= Given data =
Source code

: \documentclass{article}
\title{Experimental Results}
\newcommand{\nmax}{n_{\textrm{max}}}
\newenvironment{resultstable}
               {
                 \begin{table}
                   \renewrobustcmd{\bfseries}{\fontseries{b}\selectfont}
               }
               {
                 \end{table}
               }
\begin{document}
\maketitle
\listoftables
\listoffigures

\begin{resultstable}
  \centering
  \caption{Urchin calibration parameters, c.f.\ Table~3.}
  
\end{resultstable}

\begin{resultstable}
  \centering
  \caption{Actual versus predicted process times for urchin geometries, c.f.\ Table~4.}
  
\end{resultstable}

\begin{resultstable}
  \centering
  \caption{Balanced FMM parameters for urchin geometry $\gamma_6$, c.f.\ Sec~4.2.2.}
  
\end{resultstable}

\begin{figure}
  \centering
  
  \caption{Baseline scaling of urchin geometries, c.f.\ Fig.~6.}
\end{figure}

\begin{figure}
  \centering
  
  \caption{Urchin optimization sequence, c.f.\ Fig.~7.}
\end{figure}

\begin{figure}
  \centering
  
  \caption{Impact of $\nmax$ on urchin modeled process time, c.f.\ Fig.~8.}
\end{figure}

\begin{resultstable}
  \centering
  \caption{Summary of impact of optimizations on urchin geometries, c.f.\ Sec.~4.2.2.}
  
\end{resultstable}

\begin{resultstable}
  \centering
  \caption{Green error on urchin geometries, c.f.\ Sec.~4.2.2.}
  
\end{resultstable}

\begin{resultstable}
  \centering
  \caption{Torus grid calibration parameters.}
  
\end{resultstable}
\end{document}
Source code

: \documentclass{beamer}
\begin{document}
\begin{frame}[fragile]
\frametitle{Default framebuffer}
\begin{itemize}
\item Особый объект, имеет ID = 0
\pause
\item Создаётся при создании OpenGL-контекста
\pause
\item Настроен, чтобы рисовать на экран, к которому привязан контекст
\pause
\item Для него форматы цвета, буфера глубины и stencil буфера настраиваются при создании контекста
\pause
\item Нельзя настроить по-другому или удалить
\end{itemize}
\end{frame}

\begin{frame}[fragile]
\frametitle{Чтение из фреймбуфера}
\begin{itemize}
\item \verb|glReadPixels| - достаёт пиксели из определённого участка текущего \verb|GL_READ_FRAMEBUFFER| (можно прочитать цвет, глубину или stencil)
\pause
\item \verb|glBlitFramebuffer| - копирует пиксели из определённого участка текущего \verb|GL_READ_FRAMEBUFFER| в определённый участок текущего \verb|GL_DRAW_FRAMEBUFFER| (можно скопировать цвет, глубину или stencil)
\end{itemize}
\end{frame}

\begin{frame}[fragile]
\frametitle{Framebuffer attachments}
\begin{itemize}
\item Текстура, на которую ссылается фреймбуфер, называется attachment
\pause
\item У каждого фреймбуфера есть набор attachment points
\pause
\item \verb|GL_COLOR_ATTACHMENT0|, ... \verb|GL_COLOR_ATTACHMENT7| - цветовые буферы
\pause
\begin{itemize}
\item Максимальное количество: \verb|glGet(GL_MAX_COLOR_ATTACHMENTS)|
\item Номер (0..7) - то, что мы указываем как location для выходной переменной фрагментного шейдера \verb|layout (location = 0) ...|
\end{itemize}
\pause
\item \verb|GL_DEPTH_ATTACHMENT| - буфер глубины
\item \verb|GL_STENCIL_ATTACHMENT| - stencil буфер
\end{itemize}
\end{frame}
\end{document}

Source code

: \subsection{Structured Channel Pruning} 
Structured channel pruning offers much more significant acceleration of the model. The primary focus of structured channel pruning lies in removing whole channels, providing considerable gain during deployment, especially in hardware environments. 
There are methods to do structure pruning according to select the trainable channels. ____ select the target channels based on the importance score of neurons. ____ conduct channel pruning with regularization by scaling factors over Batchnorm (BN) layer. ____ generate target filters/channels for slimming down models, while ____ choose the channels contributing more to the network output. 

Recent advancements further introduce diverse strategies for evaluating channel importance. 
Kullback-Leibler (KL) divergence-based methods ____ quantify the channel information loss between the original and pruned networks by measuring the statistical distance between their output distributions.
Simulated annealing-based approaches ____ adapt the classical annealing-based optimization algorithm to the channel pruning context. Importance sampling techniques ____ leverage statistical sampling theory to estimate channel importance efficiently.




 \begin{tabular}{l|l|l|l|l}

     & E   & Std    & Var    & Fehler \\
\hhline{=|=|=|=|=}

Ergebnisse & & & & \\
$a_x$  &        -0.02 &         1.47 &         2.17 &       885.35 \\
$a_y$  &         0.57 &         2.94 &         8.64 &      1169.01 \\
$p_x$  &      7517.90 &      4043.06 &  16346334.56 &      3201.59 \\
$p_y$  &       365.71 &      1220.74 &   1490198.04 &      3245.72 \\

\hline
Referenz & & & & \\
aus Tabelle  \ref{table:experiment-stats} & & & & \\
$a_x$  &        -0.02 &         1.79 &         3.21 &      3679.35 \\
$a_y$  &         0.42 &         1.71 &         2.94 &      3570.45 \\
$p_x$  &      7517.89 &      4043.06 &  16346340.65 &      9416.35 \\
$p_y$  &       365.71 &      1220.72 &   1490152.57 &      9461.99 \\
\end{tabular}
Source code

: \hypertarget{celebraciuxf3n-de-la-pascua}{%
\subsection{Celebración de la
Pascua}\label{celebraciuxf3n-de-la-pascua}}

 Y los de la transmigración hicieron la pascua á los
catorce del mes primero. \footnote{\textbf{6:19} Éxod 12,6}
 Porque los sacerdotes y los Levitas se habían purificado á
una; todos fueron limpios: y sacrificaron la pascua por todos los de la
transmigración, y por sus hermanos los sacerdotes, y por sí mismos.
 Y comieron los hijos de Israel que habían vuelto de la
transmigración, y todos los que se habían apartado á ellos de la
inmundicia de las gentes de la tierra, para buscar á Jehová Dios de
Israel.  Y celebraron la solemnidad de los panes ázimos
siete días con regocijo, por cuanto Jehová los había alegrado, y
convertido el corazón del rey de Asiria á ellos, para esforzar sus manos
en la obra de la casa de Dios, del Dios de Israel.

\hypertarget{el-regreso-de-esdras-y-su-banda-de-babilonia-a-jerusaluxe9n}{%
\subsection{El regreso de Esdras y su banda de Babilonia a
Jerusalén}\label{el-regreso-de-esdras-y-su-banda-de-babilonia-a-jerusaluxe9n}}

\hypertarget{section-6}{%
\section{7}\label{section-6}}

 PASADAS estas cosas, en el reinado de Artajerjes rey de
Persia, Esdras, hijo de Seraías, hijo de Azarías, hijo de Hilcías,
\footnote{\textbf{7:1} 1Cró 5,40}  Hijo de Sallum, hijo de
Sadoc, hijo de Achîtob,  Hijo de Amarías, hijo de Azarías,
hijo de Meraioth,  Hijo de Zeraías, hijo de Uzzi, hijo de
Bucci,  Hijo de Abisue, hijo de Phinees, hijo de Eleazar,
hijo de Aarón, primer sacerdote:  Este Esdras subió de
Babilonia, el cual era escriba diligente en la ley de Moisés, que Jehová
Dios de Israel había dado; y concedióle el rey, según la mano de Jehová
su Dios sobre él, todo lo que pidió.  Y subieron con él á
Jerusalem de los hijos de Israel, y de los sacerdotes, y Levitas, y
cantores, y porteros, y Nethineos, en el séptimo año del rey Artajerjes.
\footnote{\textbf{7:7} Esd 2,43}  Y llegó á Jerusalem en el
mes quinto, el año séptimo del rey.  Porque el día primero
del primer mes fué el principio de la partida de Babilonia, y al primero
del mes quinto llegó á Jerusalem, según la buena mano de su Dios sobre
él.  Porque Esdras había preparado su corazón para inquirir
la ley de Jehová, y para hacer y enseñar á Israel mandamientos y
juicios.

= About this task =
Your task is to return the full listing exactly as it was given.

= Exercise result =
Source code

: \documentclass{article}
\title{Experimental Results}
\newcommand{\nmax}{n_{\textrm{max}}}
\newenvironment{resultstable}
               {
                 \begin{table}
                   \renewrobustcmd{\bfseries}{\fontseries{b}\selectfont}
               }
               {
                 \end{table}
               }
\begin{document}
\maketitle
\listoftables
\listoffigures

\begin{resultstable}
  \centering
  \caption{Urchin calibration parameters, c.f.\ Table~3.}
  
\end{resultstable}

\begin{resultstable}
  \centering
  \caption{Actual versus predicted process times for urchin geometries, c.f.\ Table~4.}
  
\end{resultstable}

\begin{resultstable}
  \centering
  \caption{Balanced FMM parameters for urchin geometry $\gamma_6$, c.f.\ Sec~4.2.2.}
  
\end{resultstable}

\begin{figure}
  \centering
  
  \caption{Baseline scaling of urchin geometries, c.f.\ Fig.~6.}
\end{figure}

\begin{figure}
  \centering
  
  \caption{Urchin optimization sequence, c.f.\ Fig.~7.}
\end{figure}

\begin{figure}
  \centering
  
  \caption{Impact of $\nmax$ on urchin modeled process time, c.f.\ Fig.~8.}
\end{figure}

\begin{resultstable}
  \centering
  \caption{Summary of impact of optimizations on urchin geometries, c.f.\ Sec.~4.2.2.}
  
\end{resultstable}

\begin{resultstable}
  \centering
  \caption{Green error on urchin geometries, c.f.\ Sec.~4.2.2.}
  
\end{resultstable}

\begin{resultstable}
  \centering
  \caption{Torus grid calibration parameters.}
  
\end{resultstable}
\end{document}
Source code

: \documentclass{beamer}
\begin{document}
\begin{frame}[fragile]
\frametitle{Default framebuffer}
\begin{itemize}
\item Особый объект, имеет ID = 0
\pause
\item Создаётся при создании OpenGL-контекста
\pause
\item Настроен, чтобы рисовать на экран, к которому привязан контекст
\pause
\item Для него форматы цвета, буфера глубины и stencil буфера настраиваются при создании контекста
\pause
\item Нельзя настроить по-другому или удалить
\end{itemize}
\end{frame}

\begin{frame}[fragile]
\frametitle{Чтение из фреймбуфера}
\begin{itemize}
\item \verb|glReadPixels| - достаёт пиксели из определённого участка текущего \verb|GL_READ_FRAMEBUFFER| (можно прочитать цвет, глубину или stencil)
\pause
\item \verb|glBlitFramebuffer| - копирует пиксели из определённого участка текущего \verb|GL_READ_FRAMEBUFFER| в определённый участок текущего \verb|GL_DRAW_FRAMEBUFFER| (можно скопировать цвет, глубину или stencil)
\end{itemize}
\end{frame}

\begin{frame}[fragile]
\frametitle{Framebuffer attachments}
\begin{itemize}
\item Текстура, на которую ссылается фреймбуфер, называется attachment
\pause
\item У каждого фреймбуфера есть набор attachment points
\pause
\item \verb|GL_COLOR_ATTACHMENT0|, ... \verb|GL_COLOR_ATTACHMENT7| - цветовые буферы
\pause
\begin{itemize}
\item Максимальное количество: \verb|glGet(GL_MAX_COLOR_ATTACHMENTS)|
\item Номер (0..7) - то, что мы указываем как location для выходной переменной фрагментного шейдера \verb|layout (location = 0) ...|
\end{itemize}
\pause
\item \verb|GL_DEPTH_ATTACHMENT| - буфер глубины
\item \verb|GL_STENCIL_ATTACHMENT| - stencil буфер
\end{itemize}
\end{frame}
\end{document}

Source code

: \subsection{Structured Channel Pruning} 
Structured channel pruning offers much more significant acceleration of the model. The primary focus of structured channel pruning lies in removing whole channels, providing considerable gain during deployment, especially in hardware environments. 
There are methods to do structure pruning according to select the trainable channels. ____ select the target channels based on the importance score of neurons. ____ conduct channel pruning with regularization by scaling factors over Batchnorm (BN) layer. ____ generate target filters/channels for slimming down models, while ____ choose the channels contributing more to the network output. 

Recent advancements further introduce diverse strategies for evaluating channel importance. 
Kullback-Leibler (KL) divergence-based methods ____ quantify the channel information loss between the original and pruned networks by measuring the statistical distance between their output distributions.
Simulated annealing-based approaches ____ adapt the classical annealing-based optimization algorithm to the channel pruning context. Importance sampling techniques ____ leverage statistical sampling theory to estimate channel importance efficiently.




 \begin{tabular}{l|l|l|l|l}

     & E   & Std    & Var    & Fehler \\
\hhline{=|=|=|=|=}

Ergebnisse & & & & \\
$a_x$  &        -0.02 &         1.47 &         2.17 &       885.35 \\
$a_y$  &         0.57 &         2.94 &         8.64 &      1169.01 \\
$p_x$  &      7517.90 &      4043.06 &  16346334.56 &      3201.59 \\
$p_y$  &       365.71 &      1220.74 &   1490198.04 &      3245.72 \\

\hline
Referenz & & & & \\
aus Tabelle  \ref{table:experiment-stats} & & & & \\
$a_x$  &        -0.02 &         1.79 &         3.21 &      3679.35 \\
$a_y$  &         0.42 &         1.71 &         2.94 &      3570.45 \\
$p_x$  &      7517.89 &      4043.06 &  16346340.65 &      9416.35 \\
$p_y$  &       365.71 &      1220.72 &   1490152.57 &      9461.99 \\
\end{tabular}
Source code

: \hypertarget{celebraciuxf3n-de-la-pascua}{%
\subsection{Celebración de la
Pascua}\label{celebraciuxf3n-de-la-pascua}}

 Y los de la transmigración hicieron la pascua á los
catorce del mes primero. \footnote{\textbf{6:19} Éxod 12,6}
 Porque los sacerdotes y los Levitas se habían purificado á
una; todos fueron limpios: y sacrificaron la pascua por todos los de la
transmigración, y por sus hermanos los sacerdotes, y por sí mismos.
 Y comieron los hijos de Israel que habían vuelto de la
transmigración, y todos los que se habían apartado á ellos de la
inmundicia de las gentes de la tierra, para buscar á Jehová Dios de
Israel.  Y celebraron la solemnidad de los panes ázimos
siete días con regocijo, por cuanto Jehová los había alegrado, y
convertido el corazón del rey de Asiria á ellos, para esforzar sus manos
en la obra de la casa de Dios, del Dios de Israel.

\hypertarget{el-regreso-de-esdras-y-su-banda-de-babilonia-a-jerusaluxe9n}{%
\subsection{El regreso de Esdras y su banda de Babilonia a
Jerusalén}\label{el-regreso-de-esdras-y-su-banda-de-babilonia-a-jerusaluxe9n}}

\hypertarget{section-6}{%
\section{7}\label{section-6}}

 PASADAS estas cosas, en el reinado de Artajerjes rey de
Persia, Esdras, hijo de Seraías, hijo de Azarías, hijo de Hilcías,
\footnote{\textbf{7:1} 1Cró 5,40}  Hijo de Sallum, hijo de
Sadoc, hijo de Achîtob,  Hijo de Amarías, hijo de Azarías,
hijo de Meraioth,  Hijo de Zeraías, hijo de Uzzi, hijo de
Bucci,  Hijo de Abisue, hijo de Phinees, hijo de Eleazar,
hijo de Aarón, primer sacerdote:  Este Esdras subió de
Babilonia, el cual era escriba diligente en la ley de Moisés, que Jehová
Dios de Israel había dado; y concedióle el rey, según la mano de Jehová
su Dios sobre él, todo lo que pidió.  Y subieron con él á
Jerusalem de los hijos de Israel, y de los sacerdotes, y Levitas, y
cantores, y porteros, y Nethineos, en el séptimo año del rey Artajerjes.
\footnote{\textbf{7:7} Esd 2,43}  Y llegó á Jerusalem en el
mes quinto, el año séptimo del rey.  Porque el día primero
del primer mes fué el principio de la partida de Babilonia, y al primero
del mes quinto llegó á Jerusalem, según la buena mano de su Dios sobre
él.  Porque Esdras había preparado su corazón para inquirir
la ley de Jehová, y para hacer y enseñar á Israel mandamientos y
juicios.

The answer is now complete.